The New York Times recently ran a feature on a project to map the acoustics of the Hagia Sophia in Istanbul and thereafter effectively recreate those acoustic effects in other locations via a customized set up of microphones and speakers post-production processing. Since the capture of Constantinople by Muslim forces in the 15th century singing has not been allowed in the Hagia Sophia, due to Islamic religious precepts. The Portland, OR based choir Cappella Romana recorded and released an album of mediaeval Greek Orthodox chorale pieces The Lost Voices using this technology and recreating how such a performance at the Hagia Sophia might have sounded. And it goes a little like this: https://www.youtube.com/watch?v=bHpOiX2sO-s
An excerpt from the article reads:
“In Greek Orthodox rites, Ms. Pentcheva argued, acoustics and chant interact in a way that ‘is not about sound carrying information, but sound precipitating experience. It is a fully corporeal investment.’

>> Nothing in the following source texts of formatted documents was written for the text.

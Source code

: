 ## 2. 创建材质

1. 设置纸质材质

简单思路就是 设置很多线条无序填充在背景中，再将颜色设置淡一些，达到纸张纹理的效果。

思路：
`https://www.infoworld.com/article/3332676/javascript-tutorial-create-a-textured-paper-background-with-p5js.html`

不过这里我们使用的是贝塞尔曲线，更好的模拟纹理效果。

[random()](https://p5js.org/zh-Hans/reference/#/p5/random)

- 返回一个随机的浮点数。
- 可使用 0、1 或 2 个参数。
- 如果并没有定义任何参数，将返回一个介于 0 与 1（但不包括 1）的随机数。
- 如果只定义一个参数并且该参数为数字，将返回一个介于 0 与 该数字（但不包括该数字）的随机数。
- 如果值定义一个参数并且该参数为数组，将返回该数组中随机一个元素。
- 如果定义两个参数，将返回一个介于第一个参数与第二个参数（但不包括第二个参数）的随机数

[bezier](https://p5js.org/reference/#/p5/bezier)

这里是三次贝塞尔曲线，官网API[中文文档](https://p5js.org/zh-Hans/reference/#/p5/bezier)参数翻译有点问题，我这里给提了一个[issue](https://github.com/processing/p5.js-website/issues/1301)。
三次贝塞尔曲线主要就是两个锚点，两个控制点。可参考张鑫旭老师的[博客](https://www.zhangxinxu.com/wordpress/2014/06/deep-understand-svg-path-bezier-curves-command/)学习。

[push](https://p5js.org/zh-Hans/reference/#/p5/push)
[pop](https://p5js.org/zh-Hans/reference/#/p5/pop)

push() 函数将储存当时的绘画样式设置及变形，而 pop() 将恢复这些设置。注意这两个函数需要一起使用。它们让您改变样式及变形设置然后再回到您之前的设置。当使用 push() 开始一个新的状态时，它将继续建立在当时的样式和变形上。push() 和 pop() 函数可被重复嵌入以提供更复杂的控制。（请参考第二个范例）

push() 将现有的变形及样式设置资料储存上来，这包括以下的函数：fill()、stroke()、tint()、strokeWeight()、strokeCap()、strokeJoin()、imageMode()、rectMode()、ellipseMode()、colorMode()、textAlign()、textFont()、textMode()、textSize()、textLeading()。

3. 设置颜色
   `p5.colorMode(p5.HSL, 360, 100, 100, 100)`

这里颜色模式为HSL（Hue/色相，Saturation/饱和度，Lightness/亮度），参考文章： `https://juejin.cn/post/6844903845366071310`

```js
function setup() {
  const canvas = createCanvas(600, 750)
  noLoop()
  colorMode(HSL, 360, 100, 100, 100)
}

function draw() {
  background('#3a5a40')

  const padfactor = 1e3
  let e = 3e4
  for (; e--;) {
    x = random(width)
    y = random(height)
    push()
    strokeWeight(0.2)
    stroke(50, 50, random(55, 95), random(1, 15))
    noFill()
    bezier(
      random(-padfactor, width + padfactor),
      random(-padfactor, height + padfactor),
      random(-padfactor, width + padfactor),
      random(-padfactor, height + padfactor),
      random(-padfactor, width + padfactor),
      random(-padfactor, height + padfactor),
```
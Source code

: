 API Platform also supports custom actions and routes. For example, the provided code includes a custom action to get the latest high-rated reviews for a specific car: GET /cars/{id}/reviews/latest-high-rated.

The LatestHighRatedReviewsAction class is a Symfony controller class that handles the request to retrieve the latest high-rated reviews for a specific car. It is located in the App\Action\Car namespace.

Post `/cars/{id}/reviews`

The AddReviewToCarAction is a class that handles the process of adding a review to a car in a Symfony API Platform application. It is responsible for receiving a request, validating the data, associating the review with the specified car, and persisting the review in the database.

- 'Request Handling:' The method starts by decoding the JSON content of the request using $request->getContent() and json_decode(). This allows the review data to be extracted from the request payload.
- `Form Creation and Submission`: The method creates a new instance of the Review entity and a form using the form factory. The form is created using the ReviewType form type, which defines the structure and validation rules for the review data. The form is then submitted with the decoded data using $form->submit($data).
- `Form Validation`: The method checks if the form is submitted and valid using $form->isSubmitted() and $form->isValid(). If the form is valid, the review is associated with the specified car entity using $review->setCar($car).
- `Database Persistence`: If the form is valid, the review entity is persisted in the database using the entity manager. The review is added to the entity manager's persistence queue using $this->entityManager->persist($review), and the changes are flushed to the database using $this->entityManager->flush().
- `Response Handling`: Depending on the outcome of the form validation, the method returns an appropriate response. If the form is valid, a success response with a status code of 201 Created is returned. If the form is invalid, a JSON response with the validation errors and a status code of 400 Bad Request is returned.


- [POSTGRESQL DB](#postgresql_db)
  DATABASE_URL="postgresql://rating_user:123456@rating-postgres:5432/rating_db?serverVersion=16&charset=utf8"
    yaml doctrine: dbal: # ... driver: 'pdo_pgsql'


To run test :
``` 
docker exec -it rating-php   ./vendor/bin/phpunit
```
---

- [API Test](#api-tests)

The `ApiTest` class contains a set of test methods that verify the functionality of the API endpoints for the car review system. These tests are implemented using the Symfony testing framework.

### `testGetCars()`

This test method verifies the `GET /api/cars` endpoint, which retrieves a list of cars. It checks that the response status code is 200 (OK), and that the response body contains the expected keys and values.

“The recording provides a glimpse of that experience. Phrases chanted in unison leave a ghostly imprint. Rhythmic shudders and grace notes set off blurry squiggles of overlapping echoes. Chords unfurl in reverberant bloom.
“The acoustic drama of Hagia Sophia would have unfolded alongside the changing light and curling smoke of burning incense, enveloping the senses. The effect is described in a 6th-century description of the building by Paul the Silentiary, an aristocrat and poet at the court of Justinian.
“’He speaks about a human action that brings into presence the divine reaction, the divine voice,’ Ms. Pentcheva said. ‘In a sense that is the reverberation of the space: After the human voice stops singing, the building continues.’”
Read the entire article
https://www.nytimes.com/2020/07/30/arts/music/hagia-sophia-acoustics-music.html.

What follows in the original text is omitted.